[Work instruction]:
From the entries below, copy every line that holds the word "subsection".

[Input material]:
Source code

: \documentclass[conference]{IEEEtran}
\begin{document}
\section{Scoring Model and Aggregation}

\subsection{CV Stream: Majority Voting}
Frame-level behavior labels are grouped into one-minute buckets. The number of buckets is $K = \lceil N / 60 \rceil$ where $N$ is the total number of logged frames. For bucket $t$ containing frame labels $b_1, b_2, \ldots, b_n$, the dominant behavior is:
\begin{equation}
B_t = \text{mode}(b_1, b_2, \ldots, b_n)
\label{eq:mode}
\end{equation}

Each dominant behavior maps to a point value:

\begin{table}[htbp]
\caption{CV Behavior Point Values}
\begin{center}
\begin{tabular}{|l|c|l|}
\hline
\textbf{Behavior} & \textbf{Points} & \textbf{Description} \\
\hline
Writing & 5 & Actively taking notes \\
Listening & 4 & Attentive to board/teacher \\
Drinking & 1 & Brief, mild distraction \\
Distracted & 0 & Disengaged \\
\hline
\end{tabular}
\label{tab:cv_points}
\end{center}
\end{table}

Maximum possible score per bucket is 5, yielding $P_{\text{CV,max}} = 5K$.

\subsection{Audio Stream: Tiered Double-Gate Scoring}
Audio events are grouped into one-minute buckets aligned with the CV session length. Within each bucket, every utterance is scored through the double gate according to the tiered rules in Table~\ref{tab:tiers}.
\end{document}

--

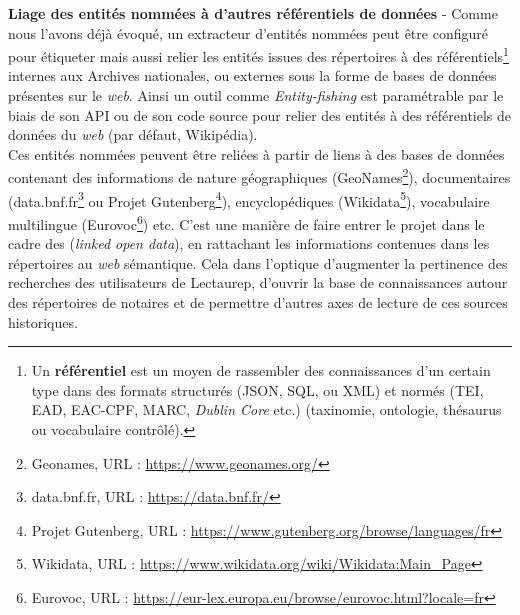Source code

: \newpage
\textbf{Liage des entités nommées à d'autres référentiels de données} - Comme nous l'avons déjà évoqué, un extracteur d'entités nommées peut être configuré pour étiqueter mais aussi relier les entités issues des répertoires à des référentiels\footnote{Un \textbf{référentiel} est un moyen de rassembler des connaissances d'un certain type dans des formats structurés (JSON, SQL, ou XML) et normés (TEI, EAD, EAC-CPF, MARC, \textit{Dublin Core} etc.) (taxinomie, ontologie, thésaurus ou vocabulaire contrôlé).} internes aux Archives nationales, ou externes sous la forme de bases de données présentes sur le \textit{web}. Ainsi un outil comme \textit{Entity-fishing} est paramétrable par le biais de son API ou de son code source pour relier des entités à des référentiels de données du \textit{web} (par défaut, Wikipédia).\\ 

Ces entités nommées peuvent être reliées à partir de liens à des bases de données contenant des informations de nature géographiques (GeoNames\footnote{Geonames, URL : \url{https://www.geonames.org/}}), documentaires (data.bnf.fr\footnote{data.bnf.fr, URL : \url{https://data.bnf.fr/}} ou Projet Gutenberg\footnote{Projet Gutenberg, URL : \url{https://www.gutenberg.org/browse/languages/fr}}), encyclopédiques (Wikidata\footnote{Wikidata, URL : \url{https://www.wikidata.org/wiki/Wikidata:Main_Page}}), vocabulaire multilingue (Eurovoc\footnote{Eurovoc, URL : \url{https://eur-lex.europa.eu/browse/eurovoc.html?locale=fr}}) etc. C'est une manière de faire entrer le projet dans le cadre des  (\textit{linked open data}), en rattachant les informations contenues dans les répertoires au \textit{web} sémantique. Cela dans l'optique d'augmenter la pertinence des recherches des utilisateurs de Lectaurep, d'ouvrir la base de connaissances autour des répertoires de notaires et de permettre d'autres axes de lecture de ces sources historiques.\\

[Response to this task]:
\subsection{CV Stream: Majority Voting}
\subsection{Audio Stream: Tiered Double-Gate Scoring}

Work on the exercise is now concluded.